Hi,
I stumbled across this the other day. The block layer only uses a single
memory pool for request allocation, so it's very possible for eg writes
to have allocated them all at any point in time. If that is the case and
the machine is low on memory, a reader attempting to allocate a request
and failing in blk_alloc_request() can get stuck for a long time since
no one is there to wake it up.
The solution is either to add the extra mempool so both reads and writes
have one, or attempt to handle the situation. I chose the latter, to
save the extra memory required for the additional mempool with
BLKDEV_MIN_RQ statically allocated requests per-queue.

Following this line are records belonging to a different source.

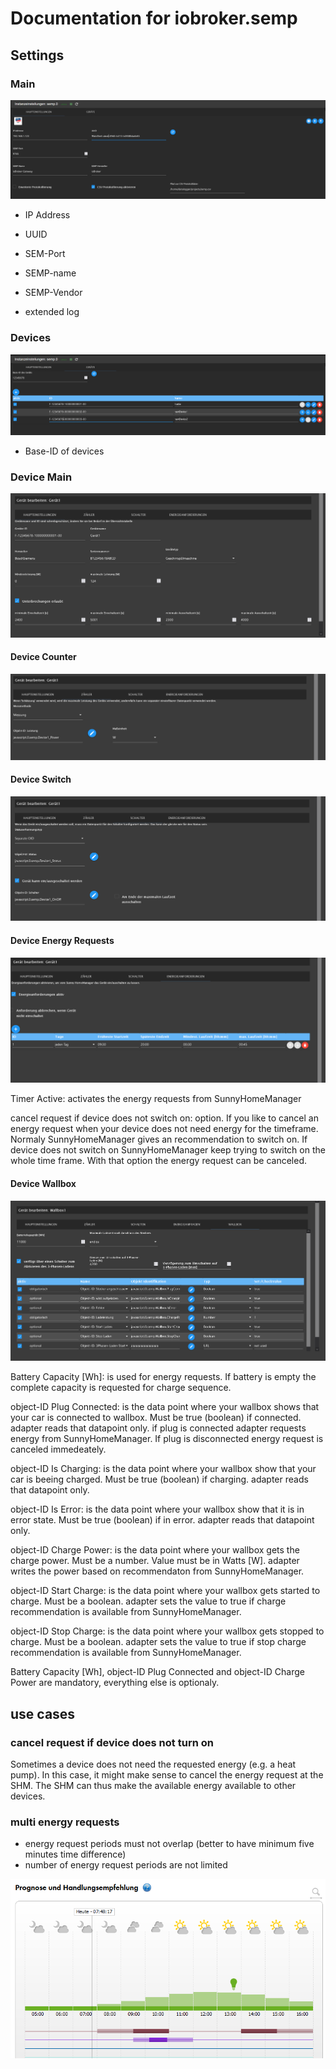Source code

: # Documentation for iobroker.semp

## Settings 

### Main

![Main](settings/Settings_Main_de.PNG)

* IP Address

* UUID

* SEM-Port

* SEMP-name

* SEMP-Vendor

* extended log

### Devices

![Devices](settings/Settings_Devices_de.PNG)

* Base-ID of devices

### Device Main

![Devices](settings/Settings_Device_Main_de.PNG)

#### Device Counter

![Devices](settings/Settings_Device_Counter_de.PNG)

#### Device Switch

![Devices](settings/Settings_Device_Switch_de.PNG)

#### Device Energy Requests

![Devices](settings/Settings_Device_Timer_de.PNG)

Timer Active: activates the energy requests from SunnyHomeManager

cancel request if device does not switch on: option. If you like to cancel an energy request when your device does not need energy for the timeframe.
Normaly SunnyHomeManager gives an recommendation to switch on. If device does not switch on SunnyHomeManager keep trying to switch on the whole time frame.
With that option the energy request can be canceled.

#### Device Wallbox

![Devices](settings/Settings_Device_Wallbox_de.PNG)

Battery Capacity [Wh]: is used for energy requests. If battery is empty the complete capacity is requested for charge sequence.

object-ID Plug Connected: is the data point where your wallbox shows that your car is connected to wallbox. Must be true (boolean) if connected. adapter reads that datapoint only. 
if plug is connected adapter requests energy from SunnyHomeManager. If plug is disconnected energy request is canceled immedeately.

object-ID Is Charging: is the data point where your wallbox show that your car is beeing charged. Must be true (boolean) if charging. adapter reads that datapoint only.

object-ID Is Error: is the data point where your wallbox show that it is in error state. Must be true (boolean) if in error. adapter reads that datapoint only.

object-ID Charge Power: is the data point where your wallbox gets the charge power. Must be a number. Value must be in Watts [W]. adapter writes the power based on recommendaton from SunnyHomeManager.

object-ID Start Charge: is the data point where your wallbox gets started to charge. Must be a boolean. adapter sets the value to true if charge recommendation is available from SunnyHomeManager.

object-ID Stop Charge: is the data point where your wallbox gets stopped to charge. Must be a boolean. adapter sets the value to true if stop charge recommendation is available from SunnyHomeManager.


Battery Capacity [Wh], object-ID Plug Connected and object-ID Charge Power are mandatory, everything else is optionaly.

## use cases

### cancel request if device does not turn on

Sometimes a device does not need the requested energy (e.g. a heat pump). In this case, it might make sense to cancel the energy request at the SHM. The SHM can thus make the available energy available to other devices.

### multi energy requests

* energy request periods must not overlap (better to have minimum five minutes time difference)
* number of energy request periods are not limited

![Devices](settings/Portal_Planning.PNG)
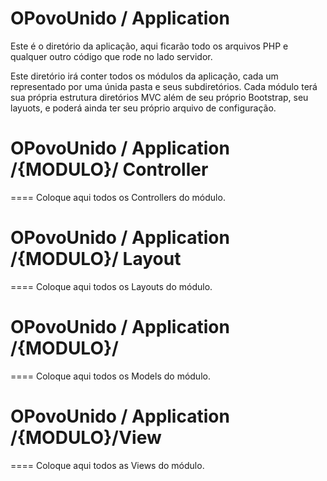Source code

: # OPovoUnido / Application


Este é o diretório da aplicação, aqui ficarão todo os arquivos PHP e qualquer
outro código que rode no lado servidor.

Este diretório irá conter todos os módulos da aplicação, cada um representado
por uma únida pasta e seus subdiretórios. Cada módulo terá sua própria estrutura
diretórios MVC além de seu próprio Bootstrap, seu layuots, e poderá ainda ter seu
próprio arquivo de configuração.


# OPovoUnido / Application /{MODULO}/ Controller
====
Coloque aqui todos os Controllers do módulo.


# OPovoUnido / Application /{MODULO}/ Layout
====
Coloque aqui todos os Layouts do módulo.


# OPovoUnido / Application /{MODULO}/
====
Coloque aqui todos os Models do módulo.


# OPovoUnido / Application /{MODULO}/View
====
Coloque aqui todos as Views do módulo.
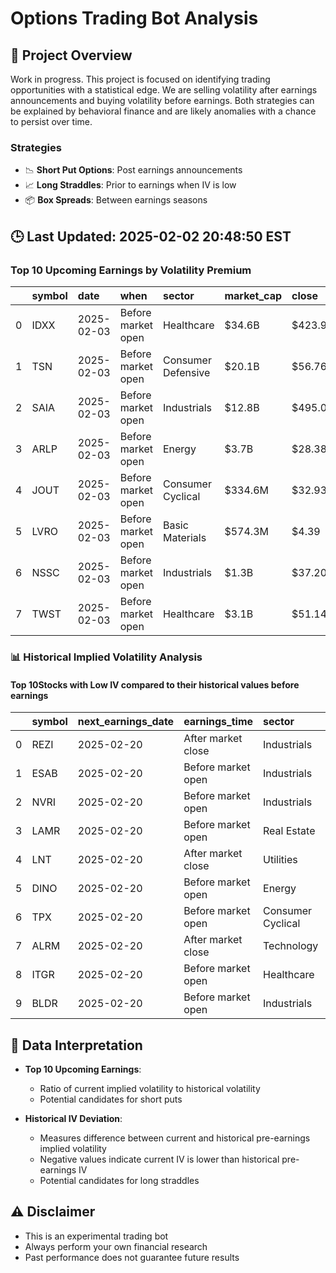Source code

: # Options Trading Bot Analysis

## 🚀 Project Overview
Work in progress. This project is focused on identifying trading opportunities with a statistical edge.
We are selling volatility after earnings announcements and buying volatility before earnings.
Both strategies can be explained by behavioral finance and are likely anomalies with a chance to persist over time.

### Strategies
- 📉 **Short Put Options**: Post earnings announcements
- 📈 **Long Straddles**: Prior to earnings when IV is low
- 📦 **Box Spreads**: Between earnings seasons

## 🕒 Last Updated: 2025-02-02 20:48:50 EST

### Top 10 Upcoming Earnings by Volatility Premium

|    | symbol   | date       | when               | sector             | market_cap   | close   | hv_current   | iv_current   | vol_premium   |
|---:|:---------|:-----------|:-------------------|:-------------------|:-------------|:--------|:-------------|:-------------|:--------------|
|  0 | IDXX     | 2025-02-03 | Before market open | Healthcare         | $34.6B       | $423.99 | 24.66%       | 38.40%       | 1.56x         |
|  1 | TSN      | 2025-02-03 | Before market open | Consumer Defensive | $20.1B       | $56.76  | 20.74%       | 31.97%       | 1.54x         |
|  2 | SAIA     | 2025-02-03 | Before market open | Industrials        | $12.8B       | $495.00 | 39.16%       | 58.20%       | 1.49x         |
|  3 | ARLP     | 2025-02-03 | Before market open | Energy             | $3.7B        | $28.38  | nan%         | nan%         | nanx          |
|  4 | JOUT     | 2025-02-03 | Before market open | Consumer Cyclical  | $334.6M      | $32.93  | nan%         | nan%         | nanx          |
|  5 | LVRO     | 2025-02-03 | Before market open | Basic Materials    | $574.3M      | $4.39   | nan%         | nan%         | nanx          |
|  6 | NSSC     | 2025-02-03 | Before market open | Industrials        | $1.3B        | $37.20  | nan%         | nan%         | nanx          |
|  7 | TWST     | 2025-02-03 | Before market open | Healthcare         | $3.1B        | $51.14  | nan%         | nan%         | nanx          |

### 📊 Historical Implied Volatility Analysis

#### Top 10Stocks with Low IV compared to their historical values before earnings

|    | symbol   | next_earnings_date   | earnings_time      | sector            |   market_cap |   iv_current |   iv_before_mean |   deviation_from_before |   iv_after_mean |   deviation_from_after |   iv_before_std |   iv_before_count |   iv_after_std |   iv_after_count |
|---:|:---------|:---------------------|:-------------------|:------------------|-------------:|-------------:|-----------------:|------------------------:|----------------:|-----------------------:|----------------:|------------------:|---------------:|-----------------:|
|  0 | REZI     | 2025-02-20           | After market close | Industrials       |    3309.8094 |       0.4038 |           0.8008 |                 -0.3970 |          0.4314 |                -0.0276 |          0.2262 |                 8 |         0.1030 |               11 |
|  1 | ESAB     | 2025-02-20           | Before market open | Industrials       |    7485.8926 |       0.2971 |           0.4548 |                 -0.1577 |          0.3438 |                -0.0467 |          0.1046 |                 7 |         0.0563 |                4 |
|  2 | NVRI     | 2025-02-20           | Before market open | Industrials       |     767.6952 |       0.4514 |           0.6065 |                 -0.1551 |          0.6433 |                -0.1919 |          0.1098 |                 3 |       nan      |                1 |
|  3 | LAMR     | 2025-02-20           | Before market open | Real Estate       |   12940.0986 |       0.2680 |           0.3734 |                 -0.1054 |          0.2830 |                -0.0150 |          0.1418 |                12 |         0.0618 |                7 |
|  4 | LNT      | 2025-02-20           | After market close | Utilities         |   15108.5496 |       0.2014 |           0.3024 |                 -0.1010 |          0.2211 |                -0.0197 |          0.0005 |                 2 |         0.0455 |               13 |
|  5 | DINO     | 2025-02-20           | Before market open | Energy            |    6797.6888 |       0.3693 |           0.4566 |                 -0.0873 |          0.4217 |                -0.0524 |          0.0717 |                 7 |         0.0981 |                7 |
|  6 | TPX      | 2025-02-20           | Before market open | Consumer Cyclical |   10964.4503 |       0.4354 |           0.5146 |                 -0.0792 |          0.3790 |                 0.0564 |          0.1066 |                16 |         0.1317 |                2 |
|  7 | ALRM     | 2025-02-20           | After market close | Technology        |    2998.8634 |       0.3862 |           0.4601 |                 -0.0739 |          0.4078 |                -0.0216 |          0.0711 |                 5 |         0.1045 |               17 |
|  8 | ITGR     | 2025-02-20           | Before market open | Healthcare        |    4770.3434 |       0.3497 |           0.4217 |                 -0.0720 |          0.4168 |                -0.0671 |          0.0872 |                18 |         0.0742 |                2 |
|  9 | BLDR     | 2025-02-20           | Before market open | Industrials       |   19251.4191 |       0.4519 |           0.5191 |                 -0.0672 |          0.4774 |                -0.0255 |          0.0758 |                10 |         0.0827 |                8 |

## 📝 Data Interpretation

- **Top 10 Upcoming Earnings**: 
  - Ratio of current implied volatility to historical volatility
  - Potential candidates for short puts

- **Historical IV Deviation**: 
  - Measures difference between current and historical pre-earnings implied volatility
  - Negative values indicate current IV is lower than historical pre-earnings IV
  - Potential candidates for long straddles

## ⚠️ Disclaimer
- This is an experimental trading bot
- Always perform your own financial research
- Past performance does not guarantee future results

If a read allocation fails and we have no readers in flight for this
queue, mark us rq-starved so that the next write being freed will wake
up the sleeping reader(s). Same situation would happen for writes as
well of course, it's just a lot more unlikely.
Signed-off-by: Jens Axboe <[email protected]>
===== drivers/block/ll_rw_blk.c 1.281 vs edited =====
--- 1.281/drivers/block/ll_rw_blk.c 2004-12-01 09:13:57 +01:00
+++ edited/drivers/block/ll_rw_blk.c 2005-01-13 10:17:36 +01:00
@@ -1438,6 +1438,7 @@
struct request_list *rl = &q->rq;
rl->count[READ] = rl->count[WRITE] = 0;
+ rl->starved[READ] = rl->starved[WRITE] = 0;
init_waitqueue_head(&rl->wait[READ]);
init_waitqueue_head(&rl->wait[WRITE]);
init_waitqueue_head(&rl->drain);
@@ -1618,6 +1619,22 @@
ioc->last_waited = jiffies;
}
+static void __freed_request(request_queue_t *q, int rw)
+{
+ struct request_list *rl = &q->rq;
+
+ if (rl->count[rw] < queue_congestion_off_threshold(q))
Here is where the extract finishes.